* Assigned task
Copy every line of the listing that holds the string "They".

* Entries supplied
===============

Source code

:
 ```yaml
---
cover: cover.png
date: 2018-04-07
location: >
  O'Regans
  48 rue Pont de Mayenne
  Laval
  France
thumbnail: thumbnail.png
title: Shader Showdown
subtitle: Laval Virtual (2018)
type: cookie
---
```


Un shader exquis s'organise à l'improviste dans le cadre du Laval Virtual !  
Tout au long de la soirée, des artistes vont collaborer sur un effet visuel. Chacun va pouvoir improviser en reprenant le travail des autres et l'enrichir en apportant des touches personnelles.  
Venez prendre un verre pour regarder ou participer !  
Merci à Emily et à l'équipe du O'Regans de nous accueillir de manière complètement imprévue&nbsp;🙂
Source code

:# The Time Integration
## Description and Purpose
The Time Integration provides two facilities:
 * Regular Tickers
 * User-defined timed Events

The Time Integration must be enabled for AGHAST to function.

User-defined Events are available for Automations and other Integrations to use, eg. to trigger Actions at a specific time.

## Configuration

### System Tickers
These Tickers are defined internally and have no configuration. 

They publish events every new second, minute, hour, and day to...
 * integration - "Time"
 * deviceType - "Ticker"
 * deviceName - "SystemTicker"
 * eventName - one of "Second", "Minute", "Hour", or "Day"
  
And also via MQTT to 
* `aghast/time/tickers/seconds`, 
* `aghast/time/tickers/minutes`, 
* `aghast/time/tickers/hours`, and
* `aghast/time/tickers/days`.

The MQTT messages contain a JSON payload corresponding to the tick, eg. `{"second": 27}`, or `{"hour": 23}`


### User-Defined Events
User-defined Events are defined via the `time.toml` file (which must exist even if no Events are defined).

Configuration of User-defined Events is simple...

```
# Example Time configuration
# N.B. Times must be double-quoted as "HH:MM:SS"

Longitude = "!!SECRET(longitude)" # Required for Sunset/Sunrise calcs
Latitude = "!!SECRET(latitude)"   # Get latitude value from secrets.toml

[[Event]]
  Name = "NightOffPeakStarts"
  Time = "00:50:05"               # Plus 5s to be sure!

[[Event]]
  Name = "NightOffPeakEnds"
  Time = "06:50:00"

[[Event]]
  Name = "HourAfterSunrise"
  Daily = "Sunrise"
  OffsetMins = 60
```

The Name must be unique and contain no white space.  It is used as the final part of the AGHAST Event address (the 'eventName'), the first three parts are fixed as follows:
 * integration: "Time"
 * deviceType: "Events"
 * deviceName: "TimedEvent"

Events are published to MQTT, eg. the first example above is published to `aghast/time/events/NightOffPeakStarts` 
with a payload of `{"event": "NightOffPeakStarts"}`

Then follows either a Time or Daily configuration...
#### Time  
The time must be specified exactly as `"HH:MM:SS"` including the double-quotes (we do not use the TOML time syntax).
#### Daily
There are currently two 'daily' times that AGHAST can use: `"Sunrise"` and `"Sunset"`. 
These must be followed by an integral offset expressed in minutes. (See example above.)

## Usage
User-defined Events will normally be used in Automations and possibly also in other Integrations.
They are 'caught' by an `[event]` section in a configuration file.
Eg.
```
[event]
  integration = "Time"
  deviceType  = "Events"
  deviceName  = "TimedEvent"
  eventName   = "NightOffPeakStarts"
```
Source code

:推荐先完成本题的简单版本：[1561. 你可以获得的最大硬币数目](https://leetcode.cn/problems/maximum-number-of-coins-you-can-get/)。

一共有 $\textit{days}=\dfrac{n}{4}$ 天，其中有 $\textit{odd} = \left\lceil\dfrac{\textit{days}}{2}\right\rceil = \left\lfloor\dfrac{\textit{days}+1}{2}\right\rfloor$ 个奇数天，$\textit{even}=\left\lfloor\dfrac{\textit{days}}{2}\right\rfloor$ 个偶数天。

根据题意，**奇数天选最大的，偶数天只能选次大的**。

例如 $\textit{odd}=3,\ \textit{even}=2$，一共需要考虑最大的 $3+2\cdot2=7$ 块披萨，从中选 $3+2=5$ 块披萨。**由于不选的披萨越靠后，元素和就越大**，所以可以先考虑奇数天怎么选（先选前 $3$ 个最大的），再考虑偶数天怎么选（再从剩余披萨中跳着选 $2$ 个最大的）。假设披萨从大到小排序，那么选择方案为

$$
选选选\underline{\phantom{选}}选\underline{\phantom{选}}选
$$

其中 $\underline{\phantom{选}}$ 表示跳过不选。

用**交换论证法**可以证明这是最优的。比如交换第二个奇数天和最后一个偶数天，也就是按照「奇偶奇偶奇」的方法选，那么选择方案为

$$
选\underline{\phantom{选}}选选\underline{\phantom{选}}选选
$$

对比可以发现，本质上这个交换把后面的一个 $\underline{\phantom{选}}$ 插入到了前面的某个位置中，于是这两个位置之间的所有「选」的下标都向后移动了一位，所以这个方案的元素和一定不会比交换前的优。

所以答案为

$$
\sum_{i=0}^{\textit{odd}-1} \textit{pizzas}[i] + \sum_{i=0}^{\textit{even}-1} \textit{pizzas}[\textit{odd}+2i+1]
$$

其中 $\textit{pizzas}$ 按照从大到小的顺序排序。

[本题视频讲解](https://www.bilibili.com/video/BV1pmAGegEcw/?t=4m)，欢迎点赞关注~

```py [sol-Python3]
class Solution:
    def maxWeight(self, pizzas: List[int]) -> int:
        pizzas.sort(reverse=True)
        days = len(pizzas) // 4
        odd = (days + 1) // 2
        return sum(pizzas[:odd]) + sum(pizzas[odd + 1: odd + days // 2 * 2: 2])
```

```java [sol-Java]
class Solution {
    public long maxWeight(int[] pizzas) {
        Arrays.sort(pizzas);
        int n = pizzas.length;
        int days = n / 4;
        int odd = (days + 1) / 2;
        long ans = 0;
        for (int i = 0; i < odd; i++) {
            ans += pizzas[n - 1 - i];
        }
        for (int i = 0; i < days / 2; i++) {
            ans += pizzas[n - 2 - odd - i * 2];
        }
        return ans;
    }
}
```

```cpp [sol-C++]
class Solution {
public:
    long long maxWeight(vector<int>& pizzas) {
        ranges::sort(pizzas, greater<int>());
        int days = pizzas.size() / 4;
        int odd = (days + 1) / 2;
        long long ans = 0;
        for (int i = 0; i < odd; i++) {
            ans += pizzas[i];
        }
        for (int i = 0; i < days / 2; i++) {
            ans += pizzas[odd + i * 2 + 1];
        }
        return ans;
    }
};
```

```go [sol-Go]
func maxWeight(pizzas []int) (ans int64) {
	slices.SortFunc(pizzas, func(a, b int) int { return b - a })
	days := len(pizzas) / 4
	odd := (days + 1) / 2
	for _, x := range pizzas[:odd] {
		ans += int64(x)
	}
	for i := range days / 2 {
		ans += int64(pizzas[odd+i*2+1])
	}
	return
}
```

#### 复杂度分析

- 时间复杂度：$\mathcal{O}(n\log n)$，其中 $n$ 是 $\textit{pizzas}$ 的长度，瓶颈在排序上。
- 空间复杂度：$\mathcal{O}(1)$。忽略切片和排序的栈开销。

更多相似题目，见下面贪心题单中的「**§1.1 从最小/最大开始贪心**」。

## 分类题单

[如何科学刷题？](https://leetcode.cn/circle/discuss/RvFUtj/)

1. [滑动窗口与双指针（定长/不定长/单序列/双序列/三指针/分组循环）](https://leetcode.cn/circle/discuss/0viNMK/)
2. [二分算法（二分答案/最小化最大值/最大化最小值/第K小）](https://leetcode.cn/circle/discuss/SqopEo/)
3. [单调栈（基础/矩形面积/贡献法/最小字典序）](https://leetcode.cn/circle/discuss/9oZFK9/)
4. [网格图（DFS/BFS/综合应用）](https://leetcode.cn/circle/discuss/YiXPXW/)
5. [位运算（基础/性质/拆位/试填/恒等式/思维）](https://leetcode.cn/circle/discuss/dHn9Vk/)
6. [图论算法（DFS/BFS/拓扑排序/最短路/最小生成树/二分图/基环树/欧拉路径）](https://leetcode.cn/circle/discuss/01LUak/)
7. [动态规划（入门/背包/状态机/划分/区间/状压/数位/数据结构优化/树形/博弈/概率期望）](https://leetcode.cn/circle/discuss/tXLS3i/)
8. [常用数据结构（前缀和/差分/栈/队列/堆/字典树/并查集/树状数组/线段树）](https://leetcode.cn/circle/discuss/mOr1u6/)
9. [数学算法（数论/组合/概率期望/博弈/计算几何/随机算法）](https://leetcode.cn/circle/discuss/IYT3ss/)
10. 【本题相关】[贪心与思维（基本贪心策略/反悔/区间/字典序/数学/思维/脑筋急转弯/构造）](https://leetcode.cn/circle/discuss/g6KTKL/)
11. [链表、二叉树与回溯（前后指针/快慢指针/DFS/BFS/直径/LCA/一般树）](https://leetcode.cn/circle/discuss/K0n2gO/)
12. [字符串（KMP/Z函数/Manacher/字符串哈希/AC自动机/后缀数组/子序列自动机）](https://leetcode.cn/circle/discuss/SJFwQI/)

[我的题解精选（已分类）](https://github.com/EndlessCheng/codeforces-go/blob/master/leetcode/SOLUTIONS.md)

===============

* Finished exercise
They publish events every new second, minute, hour, and day to...
They are 'caught' by an `[event]` section in a configuration file.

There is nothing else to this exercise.